* Work request *
In the listing below, pick out lines with "https".

* Records provided *
..........

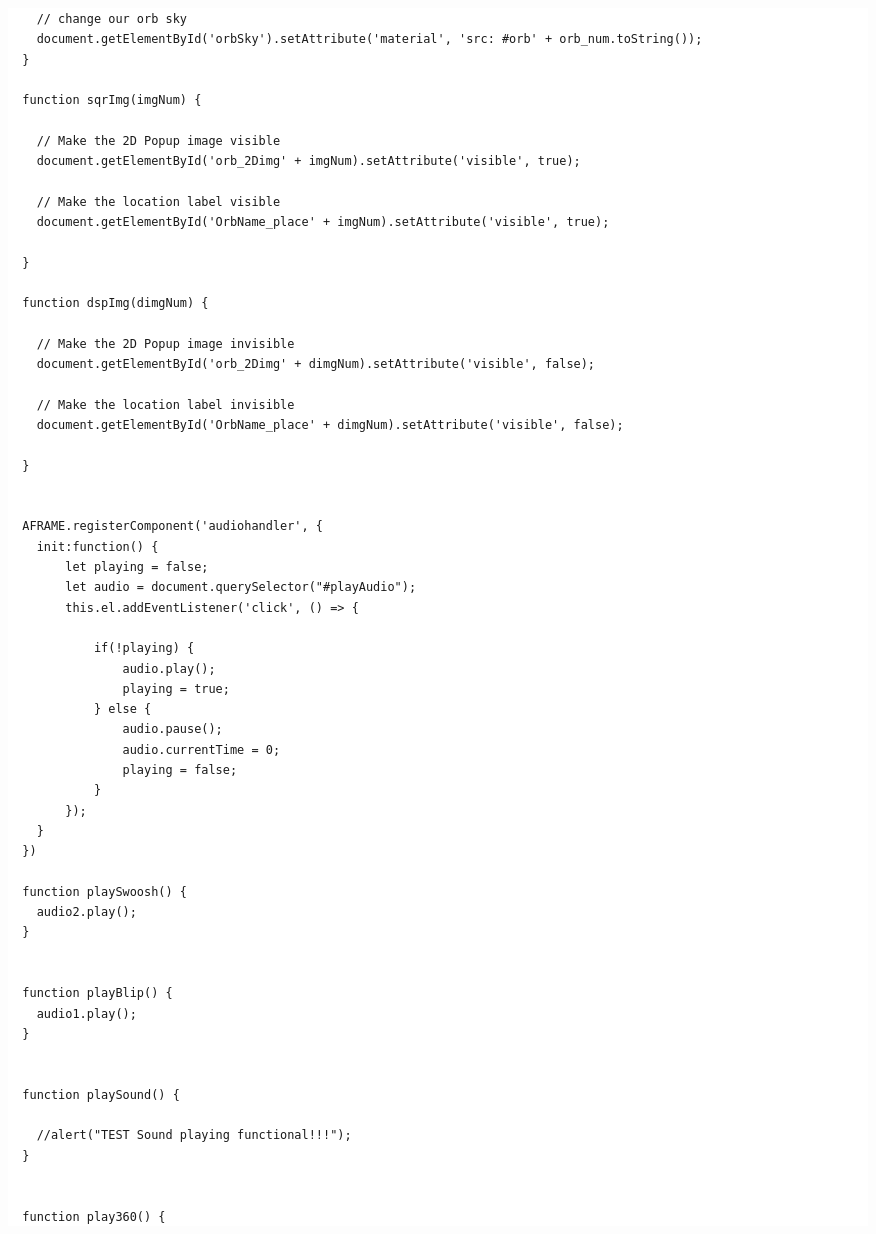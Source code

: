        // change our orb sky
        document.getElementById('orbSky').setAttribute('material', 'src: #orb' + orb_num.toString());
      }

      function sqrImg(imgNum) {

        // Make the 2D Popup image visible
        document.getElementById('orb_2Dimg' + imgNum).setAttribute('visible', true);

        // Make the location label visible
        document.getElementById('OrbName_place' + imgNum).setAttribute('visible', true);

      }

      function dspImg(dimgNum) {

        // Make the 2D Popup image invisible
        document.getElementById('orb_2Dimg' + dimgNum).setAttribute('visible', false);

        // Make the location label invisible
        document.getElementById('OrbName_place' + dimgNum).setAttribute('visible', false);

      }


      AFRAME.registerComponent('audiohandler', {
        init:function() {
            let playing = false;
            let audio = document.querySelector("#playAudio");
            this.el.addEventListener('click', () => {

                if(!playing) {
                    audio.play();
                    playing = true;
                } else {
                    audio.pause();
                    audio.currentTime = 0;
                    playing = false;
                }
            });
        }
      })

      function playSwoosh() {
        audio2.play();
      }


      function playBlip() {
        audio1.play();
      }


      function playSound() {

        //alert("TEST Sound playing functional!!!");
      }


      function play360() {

..........

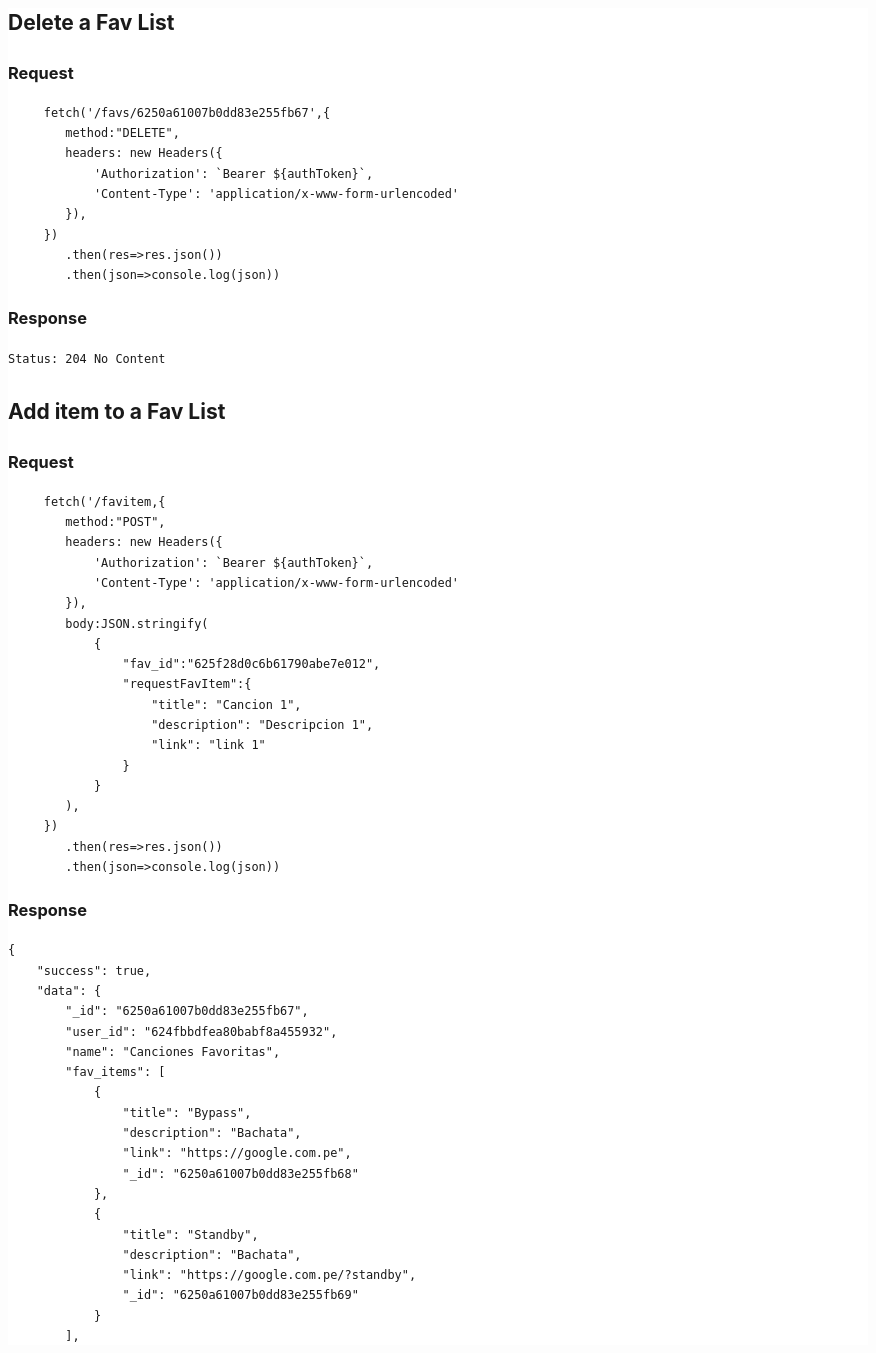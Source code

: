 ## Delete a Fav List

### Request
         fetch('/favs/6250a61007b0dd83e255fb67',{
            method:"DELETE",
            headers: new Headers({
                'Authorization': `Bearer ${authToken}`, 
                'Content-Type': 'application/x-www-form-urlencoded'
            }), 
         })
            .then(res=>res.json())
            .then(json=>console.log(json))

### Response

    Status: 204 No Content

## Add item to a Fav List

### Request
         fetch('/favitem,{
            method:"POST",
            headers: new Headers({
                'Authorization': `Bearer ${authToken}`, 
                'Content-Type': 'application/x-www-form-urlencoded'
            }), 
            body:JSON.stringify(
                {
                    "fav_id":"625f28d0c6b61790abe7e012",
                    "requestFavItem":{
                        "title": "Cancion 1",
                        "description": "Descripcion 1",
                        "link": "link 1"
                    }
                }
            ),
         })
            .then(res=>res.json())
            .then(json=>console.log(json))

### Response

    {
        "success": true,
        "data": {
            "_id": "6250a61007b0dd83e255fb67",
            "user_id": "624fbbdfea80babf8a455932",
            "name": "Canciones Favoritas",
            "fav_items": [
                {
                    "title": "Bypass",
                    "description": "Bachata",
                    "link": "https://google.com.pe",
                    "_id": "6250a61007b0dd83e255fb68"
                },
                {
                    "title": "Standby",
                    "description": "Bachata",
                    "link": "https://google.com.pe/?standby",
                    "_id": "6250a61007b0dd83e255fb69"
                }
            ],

..........

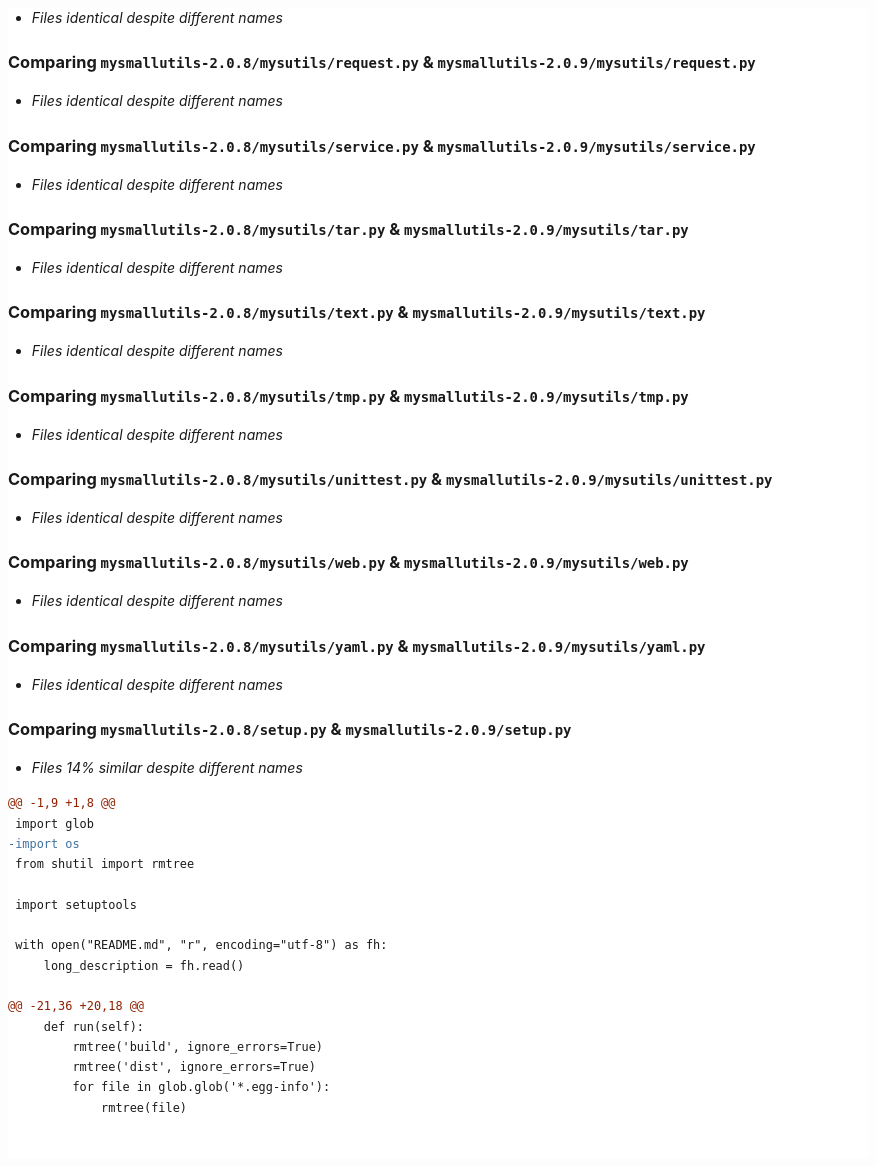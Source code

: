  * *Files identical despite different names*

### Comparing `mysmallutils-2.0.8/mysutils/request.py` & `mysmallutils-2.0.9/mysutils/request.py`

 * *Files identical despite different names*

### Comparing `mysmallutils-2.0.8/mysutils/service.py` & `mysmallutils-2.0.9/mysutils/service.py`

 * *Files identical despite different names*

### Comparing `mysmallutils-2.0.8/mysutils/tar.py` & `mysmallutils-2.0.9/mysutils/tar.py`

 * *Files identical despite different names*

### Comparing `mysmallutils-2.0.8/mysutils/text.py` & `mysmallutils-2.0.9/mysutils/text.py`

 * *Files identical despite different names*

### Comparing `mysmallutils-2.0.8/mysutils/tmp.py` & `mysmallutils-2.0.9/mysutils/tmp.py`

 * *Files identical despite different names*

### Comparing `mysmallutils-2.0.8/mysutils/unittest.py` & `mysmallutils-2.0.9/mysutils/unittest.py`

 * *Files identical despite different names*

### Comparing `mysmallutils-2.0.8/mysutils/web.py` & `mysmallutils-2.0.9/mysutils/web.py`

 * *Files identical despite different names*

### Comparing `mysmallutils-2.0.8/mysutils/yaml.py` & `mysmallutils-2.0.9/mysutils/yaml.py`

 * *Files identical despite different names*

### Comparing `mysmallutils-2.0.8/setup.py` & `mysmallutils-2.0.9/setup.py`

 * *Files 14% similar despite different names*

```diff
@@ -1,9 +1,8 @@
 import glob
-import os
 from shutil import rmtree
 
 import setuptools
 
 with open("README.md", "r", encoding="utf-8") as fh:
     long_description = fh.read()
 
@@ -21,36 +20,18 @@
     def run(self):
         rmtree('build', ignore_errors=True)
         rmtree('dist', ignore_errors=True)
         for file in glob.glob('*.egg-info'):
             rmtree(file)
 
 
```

..........

* Task solution *
                    "link": "https://google.com.pe",
                    "link": "https://google.com.pe/?standby",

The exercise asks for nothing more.